Stored data entries =>

>>>>

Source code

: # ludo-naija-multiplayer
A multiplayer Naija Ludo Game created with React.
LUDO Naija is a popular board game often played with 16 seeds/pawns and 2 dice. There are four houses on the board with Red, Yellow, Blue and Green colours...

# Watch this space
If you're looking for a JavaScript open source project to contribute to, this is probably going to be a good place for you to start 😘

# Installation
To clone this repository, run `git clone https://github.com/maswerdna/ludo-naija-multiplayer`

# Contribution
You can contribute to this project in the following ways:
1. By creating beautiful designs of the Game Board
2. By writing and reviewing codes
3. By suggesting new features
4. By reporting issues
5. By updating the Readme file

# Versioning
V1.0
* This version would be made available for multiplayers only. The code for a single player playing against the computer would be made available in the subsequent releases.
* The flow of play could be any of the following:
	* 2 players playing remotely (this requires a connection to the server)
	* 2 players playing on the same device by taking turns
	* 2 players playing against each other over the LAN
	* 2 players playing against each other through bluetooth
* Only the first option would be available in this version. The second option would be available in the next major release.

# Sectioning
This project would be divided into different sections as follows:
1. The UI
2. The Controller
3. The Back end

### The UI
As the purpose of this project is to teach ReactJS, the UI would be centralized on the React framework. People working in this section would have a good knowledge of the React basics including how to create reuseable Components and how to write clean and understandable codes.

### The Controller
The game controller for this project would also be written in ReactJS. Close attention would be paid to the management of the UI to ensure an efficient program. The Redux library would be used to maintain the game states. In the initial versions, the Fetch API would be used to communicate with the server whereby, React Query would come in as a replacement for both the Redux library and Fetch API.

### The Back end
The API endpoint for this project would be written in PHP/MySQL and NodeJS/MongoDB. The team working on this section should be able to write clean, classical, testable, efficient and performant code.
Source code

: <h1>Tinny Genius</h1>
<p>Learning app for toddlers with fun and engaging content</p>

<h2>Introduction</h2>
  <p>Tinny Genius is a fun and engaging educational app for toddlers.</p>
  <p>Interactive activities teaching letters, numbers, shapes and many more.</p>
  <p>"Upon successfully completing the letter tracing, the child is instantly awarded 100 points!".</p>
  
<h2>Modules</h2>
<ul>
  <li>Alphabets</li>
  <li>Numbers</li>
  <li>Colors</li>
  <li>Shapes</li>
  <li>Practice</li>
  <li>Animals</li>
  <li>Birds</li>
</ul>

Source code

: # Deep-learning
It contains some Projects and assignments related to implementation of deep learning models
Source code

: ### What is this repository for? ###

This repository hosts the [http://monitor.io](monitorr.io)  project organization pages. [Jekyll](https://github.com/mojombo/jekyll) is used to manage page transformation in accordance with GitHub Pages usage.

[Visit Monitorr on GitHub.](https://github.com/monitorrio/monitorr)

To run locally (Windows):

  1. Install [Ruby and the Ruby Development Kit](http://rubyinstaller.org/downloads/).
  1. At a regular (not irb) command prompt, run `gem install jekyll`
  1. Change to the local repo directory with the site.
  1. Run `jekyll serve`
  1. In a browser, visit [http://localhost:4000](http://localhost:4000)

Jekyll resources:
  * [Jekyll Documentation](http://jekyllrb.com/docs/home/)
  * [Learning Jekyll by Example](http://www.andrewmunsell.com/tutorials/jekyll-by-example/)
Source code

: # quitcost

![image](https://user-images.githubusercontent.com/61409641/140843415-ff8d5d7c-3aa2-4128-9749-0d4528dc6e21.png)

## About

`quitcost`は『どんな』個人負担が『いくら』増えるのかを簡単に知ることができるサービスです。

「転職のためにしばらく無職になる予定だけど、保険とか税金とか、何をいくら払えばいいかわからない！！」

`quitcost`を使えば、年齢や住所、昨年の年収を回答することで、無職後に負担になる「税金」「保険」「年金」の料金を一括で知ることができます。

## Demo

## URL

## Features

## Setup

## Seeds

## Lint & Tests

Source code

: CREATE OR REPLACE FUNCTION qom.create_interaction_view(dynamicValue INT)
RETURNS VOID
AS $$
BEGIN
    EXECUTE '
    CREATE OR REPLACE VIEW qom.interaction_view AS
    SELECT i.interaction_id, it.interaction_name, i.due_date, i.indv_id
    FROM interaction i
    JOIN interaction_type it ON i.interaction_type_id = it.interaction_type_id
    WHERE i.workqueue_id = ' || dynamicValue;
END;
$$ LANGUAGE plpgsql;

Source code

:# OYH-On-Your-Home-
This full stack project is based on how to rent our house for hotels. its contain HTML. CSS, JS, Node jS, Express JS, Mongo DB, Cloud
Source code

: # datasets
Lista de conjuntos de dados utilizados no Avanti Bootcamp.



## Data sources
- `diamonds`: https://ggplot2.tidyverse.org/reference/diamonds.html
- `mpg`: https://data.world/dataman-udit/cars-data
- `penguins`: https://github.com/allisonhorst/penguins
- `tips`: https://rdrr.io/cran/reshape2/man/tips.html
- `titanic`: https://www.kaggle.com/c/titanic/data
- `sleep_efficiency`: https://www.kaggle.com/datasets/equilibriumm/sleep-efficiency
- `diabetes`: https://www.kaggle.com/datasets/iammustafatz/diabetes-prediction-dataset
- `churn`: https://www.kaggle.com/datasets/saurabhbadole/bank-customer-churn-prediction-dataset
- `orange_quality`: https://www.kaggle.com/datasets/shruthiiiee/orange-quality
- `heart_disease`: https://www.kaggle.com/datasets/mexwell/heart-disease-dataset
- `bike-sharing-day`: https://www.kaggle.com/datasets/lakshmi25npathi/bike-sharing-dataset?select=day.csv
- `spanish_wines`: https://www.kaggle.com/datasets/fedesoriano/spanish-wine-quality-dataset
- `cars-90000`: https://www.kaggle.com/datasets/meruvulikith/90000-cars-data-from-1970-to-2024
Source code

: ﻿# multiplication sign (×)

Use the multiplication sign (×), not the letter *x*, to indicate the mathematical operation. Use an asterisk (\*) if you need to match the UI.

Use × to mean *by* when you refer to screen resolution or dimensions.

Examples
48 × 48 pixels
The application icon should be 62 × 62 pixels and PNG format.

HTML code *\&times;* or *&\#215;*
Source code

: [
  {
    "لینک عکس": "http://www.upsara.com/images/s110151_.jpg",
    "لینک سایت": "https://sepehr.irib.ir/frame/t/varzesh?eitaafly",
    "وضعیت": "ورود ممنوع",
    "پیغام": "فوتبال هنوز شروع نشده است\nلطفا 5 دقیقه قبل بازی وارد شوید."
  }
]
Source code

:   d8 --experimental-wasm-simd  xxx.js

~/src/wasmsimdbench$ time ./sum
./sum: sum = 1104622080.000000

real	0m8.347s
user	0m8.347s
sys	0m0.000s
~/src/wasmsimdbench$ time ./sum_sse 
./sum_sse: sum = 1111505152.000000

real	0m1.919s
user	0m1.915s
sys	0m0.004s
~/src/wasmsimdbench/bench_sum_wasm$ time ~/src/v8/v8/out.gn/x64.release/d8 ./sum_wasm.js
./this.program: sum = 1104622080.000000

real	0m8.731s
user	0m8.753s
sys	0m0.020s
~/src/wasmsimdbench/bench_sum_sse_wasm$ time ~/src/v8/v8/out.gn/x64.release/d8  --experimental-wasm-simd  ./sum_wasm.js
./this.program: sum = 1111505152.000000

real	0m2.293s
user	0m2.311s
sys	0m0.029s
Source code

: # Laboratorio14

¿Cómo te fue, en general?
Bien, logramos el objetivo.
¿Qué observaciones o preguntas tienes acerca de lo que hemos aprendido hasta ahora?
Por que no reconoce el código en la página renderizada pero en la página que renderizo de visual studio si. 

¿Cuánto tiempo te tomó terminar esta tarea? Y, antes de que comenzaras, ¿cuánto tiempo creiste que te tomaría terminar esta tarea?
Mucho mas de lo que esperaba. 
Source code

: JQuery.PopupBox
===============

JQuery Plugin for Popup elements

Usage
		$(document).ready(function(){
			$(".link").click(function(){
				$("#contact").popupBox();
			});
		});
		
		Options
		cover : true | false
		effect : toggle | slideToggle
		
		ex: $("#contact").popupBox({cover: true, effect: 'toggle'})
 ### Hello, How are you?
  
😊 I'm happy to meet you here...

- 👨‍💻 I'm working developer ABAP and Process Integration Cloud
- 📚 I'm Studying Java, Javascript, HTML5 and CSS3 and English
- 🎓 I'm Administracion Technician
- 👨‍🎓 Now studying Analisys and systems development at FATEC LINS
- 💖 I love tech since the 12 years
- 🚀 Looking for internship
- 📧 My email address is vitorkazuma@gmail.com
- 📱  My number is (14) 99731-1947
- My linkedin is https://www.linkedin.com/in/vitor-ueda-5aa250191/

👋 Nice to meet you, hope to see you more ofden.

<<<<

Problem requirements =>
Which lines above hold the string "engaging"? Copy each of them.

Response area =>
<p>Learning app for toddlers with fun and engaging content</p>
  <p>Tinny Genius is a fun and engaging educational app for toddlers.</p>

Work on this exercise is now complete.